Because of the prophylactic use of antibiotics (intrapartum and postpartum), an improved understanding of the changing patterns of the population-level incidence of EONS and causative pathogen spectrum may be helpful in timely recognizing EONS and improving the prognosis in such patients. In our study, 65 strains of causative bacteria were cultured, mainly gram-negative bacteria such as K. pneumoniae and E. coli rather than GBS. This result is consistent with that of a survey of EONS among preterm infants in China from 2015 to 2018. Similarly, many systematic reviews and meta-anlysis concluded that K. pneumoniae, E. coli, and Staphylococcus aureus were the major pathogen of neonatal infection in middle-income countries. It is suspected that gram-negative bacteria infection is strongly associated with suboptimal sterilization, unhygienic practices, vertical transmission from maternal colonization, or very early horizontal transmission in the delivery room. Further investigation is necessary to determine the cause of these infections.

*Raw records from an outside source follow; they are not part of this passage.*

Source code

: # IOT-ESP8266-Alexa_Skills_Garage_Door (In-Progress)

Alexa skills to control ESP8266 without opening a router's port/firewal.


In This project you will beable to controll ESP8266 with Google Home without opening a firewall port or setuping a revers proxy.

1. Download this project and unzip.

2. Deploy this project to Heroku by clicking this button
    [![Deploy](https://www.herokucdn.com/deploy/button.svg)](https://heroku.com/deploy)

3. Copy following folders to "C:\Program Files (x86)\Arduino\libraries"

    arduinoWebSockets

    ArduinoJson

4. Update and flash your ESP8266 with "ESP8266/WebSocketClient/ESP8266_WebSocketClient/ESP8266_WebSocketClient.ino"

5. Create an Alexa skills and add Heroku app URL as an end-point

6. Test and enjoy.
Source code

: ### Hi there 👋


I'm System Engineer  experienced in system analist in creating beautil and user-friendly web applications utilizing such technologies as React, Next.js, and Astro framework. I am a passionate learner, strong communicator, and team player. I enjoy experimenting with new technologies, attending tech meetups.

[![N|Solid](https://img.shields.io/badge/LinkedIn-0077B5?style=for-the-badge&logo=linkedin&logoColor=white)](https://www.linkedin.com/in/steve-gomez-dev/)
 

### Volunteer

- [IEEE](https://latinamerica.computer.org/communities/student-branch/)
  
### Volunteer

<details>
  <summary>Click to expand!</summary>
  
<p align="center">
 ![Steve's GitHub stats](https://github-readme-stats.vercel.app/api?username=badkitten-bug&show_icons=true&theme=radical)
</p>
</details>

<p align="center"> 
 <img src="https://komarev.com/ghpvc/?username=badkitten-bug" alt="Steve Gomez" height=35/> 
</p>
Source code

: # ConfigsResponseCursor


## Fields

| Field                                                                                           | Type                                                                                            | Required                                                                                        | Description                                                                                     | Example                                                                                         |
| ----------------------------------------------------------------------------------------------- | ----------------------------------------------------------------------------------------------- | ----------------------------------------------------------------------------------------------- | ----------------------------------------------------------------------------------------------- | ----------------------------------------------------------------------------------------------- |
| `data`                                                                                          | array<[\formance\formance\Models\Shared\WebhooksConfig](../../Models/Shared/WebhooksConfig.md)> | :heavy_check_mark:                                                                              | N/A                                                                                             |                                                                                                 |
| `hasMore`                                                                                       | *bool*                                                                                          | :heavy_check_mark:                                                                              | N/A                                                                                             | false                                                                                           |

The rational administration of antibiotics can be beneficial to shorten the hospitalization period and avoid subsequent nosocomial infection. Indeed, hematology profiles and blood cultures are indispensable, especially dynamic monitoring of these indexes. White blood cells and NEU counts change dynamically during the first 12 hours after birth, and thus, continuous surveillance over 24 hours may be more informative than a single assessment. Continuous PCT testing can shorten the duration of antibiotic therapy. However, physicians should be aware that frequent medical procedures for obtaining blood samples can cause life-threatening complications, such as catheter-related bloodstream infections and iatrogenic anemia.

Study limitaitions

Our study fills the gap in the literature of bacteria profiles and risk factors for proven EONS in preterm newborns in China. This study still had some limitations. This study had a retrospective design, small sample size from a single institution, and limited clinical data that did not include parameters such as the mother’s inflammatory index and signs of labor. Thus, it is still necessary to further confirm whether the established risk prediction model has excellent predictive value for EONS in future large-sample multi-center studies.

In conclusions, the Apgar score at 5 minutes and CRP, PCT, and IL-6 levels are risk factors for EONS in preterm neonates. The risk prediction model established can effectively predict the risk of EONS and guide pediatricians in the prevention and treatment of EONS. Microbial profiles can also provide a hint on the optimal use of antibiotics.